▶ **Action item**
When you respond, write out each entry exactly as it stands.

=== Data listing ===

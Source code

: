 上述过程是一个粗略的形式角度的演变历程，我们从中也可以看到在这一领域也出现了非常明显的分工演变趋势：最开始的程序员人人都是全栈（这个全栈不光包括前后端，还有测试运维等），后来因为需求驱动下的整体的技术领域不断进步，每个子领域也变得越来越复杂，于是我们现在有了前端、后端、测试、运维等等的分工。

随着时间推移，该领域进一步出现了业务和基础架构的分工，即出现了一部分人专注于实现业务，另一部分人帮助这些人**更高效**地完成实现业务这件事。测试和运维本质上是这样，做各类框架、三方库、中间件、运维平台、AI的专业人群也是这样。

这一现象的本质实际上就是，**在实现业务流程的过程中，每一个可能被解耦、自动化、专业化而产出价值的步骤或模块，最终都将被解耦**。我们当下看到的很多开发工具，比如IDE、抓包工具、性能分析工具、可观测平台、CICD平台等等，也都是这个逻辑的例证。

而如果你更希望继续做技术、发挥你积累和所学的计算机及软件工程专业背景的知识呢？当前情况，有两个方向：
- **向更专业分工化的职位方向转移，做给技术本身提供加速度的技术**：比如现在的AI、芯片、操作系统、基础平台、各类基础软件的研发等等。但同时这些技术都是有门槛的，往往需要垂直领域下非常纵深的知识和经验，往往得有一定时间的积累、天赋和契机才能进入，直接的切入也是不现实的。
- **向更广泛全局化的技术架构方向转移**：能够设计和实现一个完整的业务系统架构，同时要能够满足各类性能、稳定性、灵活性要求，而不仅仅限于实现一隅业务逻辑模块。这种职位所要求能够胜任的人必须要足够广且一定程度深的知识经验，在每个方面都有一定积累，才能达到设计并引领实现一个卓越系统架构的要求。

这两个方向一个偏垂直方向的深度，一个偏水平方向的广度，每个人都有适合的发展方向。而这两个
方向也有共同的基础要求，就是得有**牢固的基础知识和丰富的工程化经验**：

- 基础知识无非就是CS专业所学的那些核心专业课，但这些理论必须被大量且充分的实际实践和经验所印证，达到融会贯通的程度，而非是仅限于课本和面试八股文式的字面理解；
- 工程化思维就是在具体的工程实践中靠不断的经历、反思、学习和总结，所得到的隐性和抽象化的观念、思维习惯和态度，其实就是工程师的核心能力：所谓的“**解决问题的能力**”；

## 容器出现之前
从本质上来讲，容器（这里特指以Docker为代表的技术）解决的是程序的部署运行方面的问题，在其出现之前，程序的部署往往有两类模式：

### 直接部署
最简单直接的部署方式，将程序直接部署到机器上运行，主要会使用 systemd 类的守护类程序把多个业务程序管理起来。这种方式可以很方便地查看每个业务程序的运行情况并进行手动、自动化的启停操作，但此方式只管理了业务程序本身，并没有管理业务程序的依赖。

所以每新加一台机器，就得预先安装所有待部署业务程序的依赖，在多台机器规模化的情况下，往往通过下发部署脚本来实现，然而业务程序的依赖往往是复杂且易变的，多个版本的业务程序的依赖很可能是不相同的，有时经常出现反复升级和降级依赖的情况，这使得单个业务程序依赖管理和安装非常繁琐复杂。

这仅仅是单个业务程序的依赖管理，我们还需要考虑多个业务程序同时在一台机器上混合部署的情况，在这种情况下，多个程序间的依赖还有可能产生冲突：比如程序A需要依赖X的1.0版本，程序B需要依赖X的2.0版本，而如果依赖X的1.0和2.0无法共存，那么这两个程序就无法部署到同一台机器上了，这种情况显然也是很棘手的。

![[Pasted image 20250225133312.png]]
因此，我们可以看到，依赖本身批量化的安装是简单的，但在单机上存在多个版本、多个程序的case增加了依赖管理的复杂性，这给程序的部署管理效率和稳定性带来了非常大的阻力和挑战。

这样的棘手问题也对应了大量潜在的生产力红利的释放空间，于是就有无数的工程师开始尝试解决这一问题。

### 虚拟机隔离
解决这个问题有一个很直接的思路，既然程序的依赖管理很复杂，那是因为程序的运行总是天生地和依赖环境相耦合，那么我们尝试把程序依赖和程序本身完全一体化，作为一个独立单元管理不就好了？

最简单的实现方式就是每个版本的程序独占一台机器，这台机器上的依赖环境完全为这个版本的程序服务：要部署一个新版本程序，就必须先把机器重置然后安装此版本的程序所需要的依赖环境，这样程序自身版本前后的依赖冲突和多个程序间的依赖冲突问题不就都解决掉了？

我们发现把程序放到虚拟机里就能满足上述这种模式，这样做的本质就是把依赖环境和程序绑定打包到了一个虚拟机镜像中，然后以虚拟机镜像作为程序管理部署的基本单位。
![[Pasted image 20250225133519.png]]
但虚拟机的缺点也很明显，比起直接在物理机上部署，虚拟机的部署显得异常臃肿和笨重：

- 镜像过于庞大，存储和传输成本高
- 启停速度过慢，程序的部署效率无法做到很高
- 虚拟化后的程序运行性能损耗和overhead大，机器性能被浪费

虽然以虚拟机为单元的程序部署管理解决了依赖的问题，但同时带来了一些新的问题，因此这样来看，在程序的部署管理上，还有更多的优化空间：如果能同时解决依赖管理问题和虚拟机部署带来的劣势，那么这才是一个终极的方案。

===

▶ **The answer**
Source code

: 上述过程是一个粗略的形式角度的演变历程，我们从中也可以看到在这一领域也出现了非常明显的分工演变趋势：最开始的程序员人人都是全栈（这个全栈不光包括前后端，还有测试运维等），后来因为需求驱动下的整体的技术领域不断进步，每个子领域也变得越来越复杂，于是我们现在有了前端、后端、测试、运维等等的分工。

随着时间推移，该领域进一步出现了业务和基础架构的分工，即出现了一部分人专注于实现业务，另一部分人帮助这些人**更高效**地完成实现业务这件事。测试和运维本质上是这样，做各类框架、三方库、中间件、运维平台、AI的专业人群也是这样。

这一现象的本质实际上就是，**在实现业务流程的过程中，每一个可能被解耦、自动化、专业化而产出价值的步骤或模块，最终都将被解耦**。我们当下看到的很多开发工具，比如IDE、抓包工具、性能分析工具、可观测平台、CICD平台等等，也都是这个逻辑的例证。

而如果你更希望继续做技术、发挥你积累和所学的计算机及软件工程专业背景的知识呢？当前情况，有两个方向：
- **向更专业分工化的职位方向转移，做给技术本身提供加速度的技术**：比如现在的AI、芯片、操作系统、基础平台、各类基础软件的研发等等。但同时这些技术都是有门槛的，往往需要垂直领域下非常纵深的知识和经验，往往得有一定时间的积累、天赋和契机才能进入，直接的切入也是不现实的。
- **向更广泛全局化的技术架构方向转移**：能够设计和实现一个完整的业务系统架构，同时要能够满足各类性能、稳定性、灵活性要求，而不仅仅限于实现一隅业务逻辑模块。这种职位所要求能够胜任的人必须要足够广且一定程度深的知识经验，在每个方面都有一定积累，才能达到设计并引领实现一个卓越系统架构的要求。

这两个方向一个偏垂直方向的深度，一个偏水平方向的广度，每个人都有适合的发展方向。而这两个
方向也有共同的基础要求，就是得有**牢固的基础知识和丰富的工程化经验**：

- 基础知识无非就是CS专业所学的那些核心专业课，但这些理论必须被大量且充分的实际实践和经验所印证，达到融会贯通的程度，而非是仅限于课本和面试八股文式的字面理解；
- 工程化思维就是在具体的工程实践中靠不断的经历、反思、学习和总结，所得到的隐性和抽象化的观念、思维习惯和态度，其实就是工程师的核心能力：所谓的“**解决问题的能力**”；

## 容器出现之前
从本质上来讲，容器（这里特指以Docker为代表的技术）解决的是程序的部署运行方面的问题，在其出现之前，程序的部署往往有两类模式：

### 直接部署
最简单直接的部署方式，将程序直接部署到机器上运行，主要会使用 systemd 类的守护类程序把多个业务程序管理起来。这种方式可以很方便地查看每个业务程序的运行情况并进行手动、自动化的启停操作，但此方式只管理了业务程序本身，并没有管理业务程序的依赖。

所以每新加一台机器，就得预先安装所有待部署业务程序的依赖，在多台机器规模化的情况下，往往通过下发部署脚本来实现，然而业务程序的依赖往往是复杂且易变的，多个版本的业务程序的依赖很可能是不相同的，有时经常出现反复升级和降级依赖的情况，这使得单个业务程序依赖管理和安装非常繁琐复杂。

这仅仅是单个业务程序的依赖管理，我们还需要考虑多个业务程序同时在一台机器上混合部署的情况，在这种情况下，多个程序间的依赖还有可能产生冲突：比如程序A需要依赖X的1.0版本，程序B需要依赖X的2.0版本，而如果依赖X的1.0和2.0无法共存，那么这两个程序就无法部署到同一台机器上了，这种情况显然也是很棘手的。

![[Pasted image 20250225133312.png]]
因此，我们可以看到，依赖本身批量化的安装是简单的，但在单机上存在多个版本、多个程序的case增加了依赖管理的复杂性，这给程序的部署管理效率和稳定性带来了非常大的阻力和挑战。

这样的棘手问题也对应了大量潜在的生产力红利的释放空间，于是就有无数的工程师开始尝试解决这一问题。

### 虚拟机隔离
解决这个问题有一个很直接的思路，既然程序的依赖管理很复杂，那是因为程序的运行总是天生地和依赖环境相耦合，那么我们尝试把程序依赖和程序本身完全一体化，作为一个独立单元管理不就好了？

最简单的实现方式就是每个版本的程序独占一台机器，这台机器上的依赖环境完全为这个版本的程序服务：要部署一个新版本程序，就必须先把机器重置然后安装此版本的程序所需要的依赖环境，这样程序自身版本前后的依赖冲突和多个程序间的依赖冲突问题不就都解决掉了？

我们发现把程序放到虚拟机里就能满足上述这种模式，这样做的本质就是把依赖环境和程序绑定打包到了一个虚拟机镜像中，然后以虚拟机镜像作为程序管理部署的基本单位。
![[Pasted image 20250225133519.png]]
但虚拟机的缺点也很明显，比起直接在物理机上部署，虚拟机的部署显得异常臃肿和笨重：

- 镜像过于庞大，存储和传输成本高
- 启停速度过慢，程序的部署效率无法做到很高
- 虚拟化后的程序运行性能损耗和overhead大，机器性能被浪费

虽然以虚拟机为单元的程序部署管理解决了依赖的问题，但同时带来了一些新的问题，因此这样来看，在程序的部署管理上，还有更多的优化空间：如果能同时解决依赖管理问题和虚拟机部署带来的劣势，那么这才是一个终极的方案。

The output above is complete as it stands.